Jana Pavalić (born 27 May 2007) is a Croatian competitive swimmer. She is the Croatian record holder in the long course 50-metre freestyle, 100-metre freestyle, and 50-metre butterfly, as well as the short course 50-metre butterfly. At the 2022 World Junior Championships, she won the gold medal in the 50-metre butterfly with a Croatian record time of 26.38 seconds at 15 years of age. As a 14-year-old, she placed 24th in the 50-metre butterfly, 28th in the 50-metre freestyle, and 37th in the 100-metre freestyle at the 2021 World Short Course Championships.

==Background==
In 2022, Pavalić announced her goal of competing at the 2024 Summer Olympics. She trains under the guidance of Ivica Androić.

==Career==
===2021===
On 5 June, at the 2021 Croatian National Championships in Rijeka, Pavalić won the gold medal in the 50-metre freestyle with a Croatian record time of 25.66 seconds, which was 2.23 seconds faster than the silver medalist. Later in the month on 27 June, which marked one month after she turned 14 years old, she set a second national record, this time in the 50-metre butterfly with a time of 26.50 seconds to win the silver medal at the Zlatni Medvjed in Zagreb.
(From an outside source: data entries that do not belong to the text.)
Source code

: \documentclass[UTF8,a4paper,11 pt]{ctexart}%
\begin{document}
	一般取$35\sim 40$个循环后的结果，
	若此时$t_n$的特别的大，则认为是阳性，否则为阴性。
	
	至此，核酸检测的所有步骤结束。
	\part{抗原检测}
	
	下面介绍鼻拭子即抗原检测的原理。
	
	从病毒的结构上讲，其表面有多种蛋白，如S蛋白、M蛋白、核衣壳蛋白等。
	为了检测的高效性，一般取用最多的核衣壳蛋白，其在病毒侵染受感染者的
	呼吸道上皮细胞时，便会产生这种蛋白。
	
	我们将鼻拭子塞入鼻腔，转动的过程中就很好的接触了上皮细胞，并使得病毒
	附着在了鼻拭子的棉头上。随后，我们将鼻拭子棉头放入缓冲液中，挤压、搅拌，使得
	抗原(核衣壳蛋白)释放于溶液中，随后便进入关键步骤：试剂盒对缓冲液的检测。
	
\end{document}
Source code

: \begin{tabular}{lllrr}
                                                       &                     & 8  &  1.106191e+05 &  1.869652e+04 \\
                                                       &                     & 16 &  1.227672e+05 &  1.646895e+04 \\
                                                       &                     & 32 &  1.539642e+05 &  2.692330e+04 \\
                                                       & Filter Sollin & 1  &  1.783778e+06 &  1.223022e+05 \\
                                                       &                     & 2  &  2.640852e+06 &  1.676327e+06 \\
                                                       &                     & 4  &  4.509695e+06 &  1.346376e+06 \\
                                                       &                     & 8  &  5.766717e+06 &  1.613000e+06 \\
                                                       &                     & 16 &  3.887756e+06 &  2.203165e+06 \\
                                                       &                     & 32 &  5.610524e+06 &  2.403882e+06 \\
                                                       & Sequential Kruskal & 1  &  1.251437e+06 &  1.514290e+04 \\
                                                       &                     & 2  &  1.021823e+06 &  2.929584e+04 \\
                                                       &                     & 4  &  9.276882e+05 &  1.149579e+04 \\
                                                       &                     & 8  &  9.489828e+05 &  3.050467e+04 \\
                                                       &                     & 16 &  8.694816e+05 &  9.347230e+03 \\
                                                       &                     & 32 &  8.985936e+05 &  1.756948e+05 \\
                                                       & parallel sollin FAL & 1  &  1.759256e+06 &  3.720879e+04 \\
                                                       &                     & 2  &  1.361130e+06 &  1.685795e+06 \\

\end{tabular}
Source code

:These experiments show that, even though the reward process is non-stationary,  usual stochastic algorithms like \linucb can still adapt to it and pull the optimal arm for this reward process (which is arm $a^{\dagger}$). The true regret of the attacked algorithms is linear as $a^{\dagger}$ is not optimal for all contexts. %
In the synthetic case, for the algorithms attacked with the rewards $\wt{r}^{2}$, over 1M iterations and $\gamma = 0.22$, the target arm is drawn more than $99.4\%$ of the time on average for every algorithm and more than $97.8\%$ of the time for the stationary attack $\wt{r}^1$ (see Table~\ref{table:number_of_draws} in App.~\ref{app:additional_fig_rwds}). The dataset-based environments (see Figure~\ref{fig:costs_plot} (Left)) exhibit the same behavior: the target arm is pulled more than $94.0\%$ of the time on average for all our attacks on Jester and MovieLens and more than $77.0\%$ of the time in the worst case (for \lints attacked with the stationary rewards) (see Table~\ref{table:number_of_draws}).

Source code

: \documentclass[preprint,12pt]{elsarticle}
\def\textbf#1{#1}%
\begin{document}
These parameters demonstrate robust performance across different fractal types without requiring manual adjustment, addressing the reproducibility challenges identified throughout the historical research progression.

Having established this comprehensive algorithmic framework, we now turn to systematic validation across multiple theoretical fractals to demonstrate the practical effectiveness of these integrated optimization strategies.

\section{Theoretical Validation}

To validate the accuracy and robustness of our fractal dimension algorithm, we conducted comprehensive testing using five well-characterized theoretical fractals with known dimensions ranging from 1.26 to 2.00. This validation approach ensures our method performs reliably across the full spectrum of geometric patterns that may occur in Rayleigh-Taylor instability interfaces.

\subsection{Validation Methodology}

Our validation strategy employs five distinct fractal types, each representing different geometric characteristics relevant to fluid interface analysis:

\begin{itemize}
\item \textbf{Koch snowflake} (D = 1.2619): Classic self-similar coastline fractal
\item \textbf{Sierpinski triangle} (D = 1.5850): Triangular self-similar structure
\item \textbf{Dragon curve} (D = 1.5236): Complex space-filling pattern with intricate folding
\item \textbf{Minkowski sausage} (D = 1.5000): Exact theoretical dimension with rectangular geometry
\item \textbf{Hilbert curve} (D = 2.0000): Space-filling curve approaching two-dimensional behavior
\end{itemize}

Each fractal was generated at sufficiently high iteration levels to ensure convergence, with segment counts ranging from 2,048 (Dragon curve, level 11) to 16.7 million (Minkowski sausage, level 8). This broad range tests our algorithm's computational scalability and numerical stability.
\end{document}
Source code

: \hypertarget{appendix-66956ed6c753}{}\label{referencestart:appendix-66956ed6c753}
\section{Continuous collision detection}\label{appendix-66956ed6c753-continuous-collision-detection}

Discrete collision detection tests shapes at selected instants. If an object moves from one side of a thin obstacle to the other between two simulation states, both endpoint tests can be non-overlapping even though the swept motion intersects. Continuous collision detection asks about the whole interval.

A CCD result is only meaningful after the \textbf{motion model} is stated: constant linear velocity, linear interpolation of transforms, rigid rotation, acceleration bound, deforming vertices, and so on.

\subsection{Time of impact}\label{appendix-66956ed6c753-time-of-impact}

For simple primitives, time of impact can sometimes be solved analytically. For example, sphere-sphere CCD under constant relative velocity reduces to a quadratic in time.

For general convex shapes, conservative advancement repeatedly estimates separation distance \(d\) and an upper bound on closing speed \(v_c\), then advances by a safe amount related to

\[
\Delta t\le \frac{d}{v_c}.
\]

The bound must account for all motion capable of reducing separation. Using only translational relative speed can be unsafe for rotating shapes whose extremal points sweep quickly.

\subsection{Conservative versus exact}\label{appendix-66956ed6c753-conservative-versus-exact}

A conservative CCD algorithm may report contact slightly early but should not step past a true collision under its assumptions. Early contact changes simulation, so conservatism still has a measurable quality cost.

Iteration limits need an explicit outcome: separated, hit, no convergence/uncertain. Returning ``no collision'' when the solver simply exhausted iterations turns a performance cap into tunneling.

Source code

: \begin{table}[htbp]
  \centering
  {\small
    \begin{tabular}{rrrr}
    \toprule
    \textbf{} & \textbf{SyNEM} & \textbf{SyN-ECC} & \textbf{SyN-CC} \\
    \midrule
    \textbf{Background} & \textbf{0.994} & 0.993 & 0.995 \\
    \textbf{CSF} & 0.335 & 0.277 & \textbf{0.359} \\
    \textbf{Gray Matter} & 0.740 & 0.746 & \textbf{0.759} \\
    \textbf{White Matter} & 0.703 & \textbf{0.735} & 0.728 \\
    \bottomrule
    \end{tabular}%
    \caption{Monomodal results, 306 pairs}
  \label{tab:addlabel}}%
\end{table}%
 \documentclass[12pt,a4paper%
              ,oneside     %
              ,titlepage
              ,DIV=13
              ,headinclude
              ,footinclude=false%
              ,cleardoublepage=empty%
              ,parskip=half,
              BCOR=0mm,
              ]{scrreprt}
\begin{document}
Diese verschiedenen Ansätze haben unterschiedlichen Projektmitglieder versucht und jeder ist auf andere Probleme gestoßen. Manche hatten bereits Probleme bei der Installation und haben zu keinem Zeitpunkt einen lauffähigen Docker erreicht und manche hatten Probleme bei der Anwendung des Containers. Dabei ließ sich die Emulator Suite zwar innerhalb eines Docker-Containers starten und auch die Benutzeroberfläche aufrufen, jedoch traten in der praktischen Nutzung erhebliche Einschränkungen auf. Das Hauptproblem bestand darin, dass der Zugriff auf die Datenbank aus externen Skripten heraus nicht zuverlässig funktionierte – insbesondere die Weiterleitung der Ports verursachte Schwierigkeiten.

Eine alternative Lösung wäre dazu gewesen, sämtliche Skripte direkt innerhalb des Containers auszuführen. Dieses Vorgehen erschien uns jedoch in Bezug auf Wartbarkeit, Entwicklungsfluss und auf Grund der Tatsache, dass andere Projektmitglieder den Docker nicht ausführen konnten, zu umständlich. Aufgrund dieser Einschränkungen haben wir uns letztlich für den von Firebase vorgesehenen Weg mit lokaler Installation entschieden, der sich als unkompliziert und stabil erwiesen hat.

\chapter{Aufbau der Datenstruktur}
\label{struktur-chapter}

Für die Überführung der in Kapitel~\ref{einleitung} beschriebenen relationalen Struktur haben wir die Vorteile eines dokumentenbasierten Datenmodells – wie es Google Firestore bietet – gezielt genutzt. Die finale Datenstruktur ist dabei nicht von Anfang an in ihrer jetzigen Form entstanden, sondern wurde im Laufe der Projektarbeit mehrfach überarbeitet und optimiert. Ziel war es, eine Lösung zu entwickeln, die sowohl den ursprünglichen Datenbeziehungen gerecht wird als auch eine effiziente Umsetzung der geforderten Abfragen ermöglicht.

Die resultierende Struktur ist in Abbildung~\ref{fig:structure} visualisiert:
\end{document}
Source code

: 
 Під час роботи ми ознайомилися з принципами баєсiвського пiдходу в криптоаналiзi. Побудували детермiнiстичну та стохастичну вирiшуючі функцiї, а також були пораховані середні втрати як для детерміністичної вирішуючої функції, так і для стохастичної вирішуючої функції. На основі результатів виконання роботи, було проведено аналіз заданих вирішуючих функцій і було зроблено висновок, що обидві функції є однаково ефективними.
====2021 European Junior Championships====

At the 2021 European Junior Swimming Championships, held in July in Rome, Italy, Pavalić won the silver medal in the 50-metre freestyle with a time of 25.35 seconds, which was less than five-tenths of a second behind gold medalist Daria Tatarinova of Russia. En course to her silver medal, she set a new Croatian record in the event in the semifinals with a personal best time of 25.28 seconds after first lowering her Croatian record to a 25.64 in the preliminaries. In her other events, she placed twelfth in the 4×100-metre mixed medley relay, thirteenth in the 100-metre freestyle with a Croatian record time of 56.16 seconds (which she tied in the semifinals after establishing in the preliminary heats), eighteenth in the preliminaries of the 100-metre butterfly in 1:01.50 before withdrawing from the semifinals, and she did not start the 50-metre butterfly.

While Pavalić's Croatian record time of 25.28 seconds in the 50-metre freestyle was 0.23 seconds faster than the Olympic selection time, it was not achieved in the qualifying time period for the 2020 Summer Olympics, which ended on 27 June. Her earlier Croatian record time of 25.66 seconds was achieved in the qualifying time period, on 5 June, however, it was 0.15 seconds slower than the selection time and thus she was not invited to compete at the 2020 Olympic Games by the International Olympic Committee, instead the Team Croatia spot went to female swimmer Ema Rajić who achieved an Olympic selection time in a different event.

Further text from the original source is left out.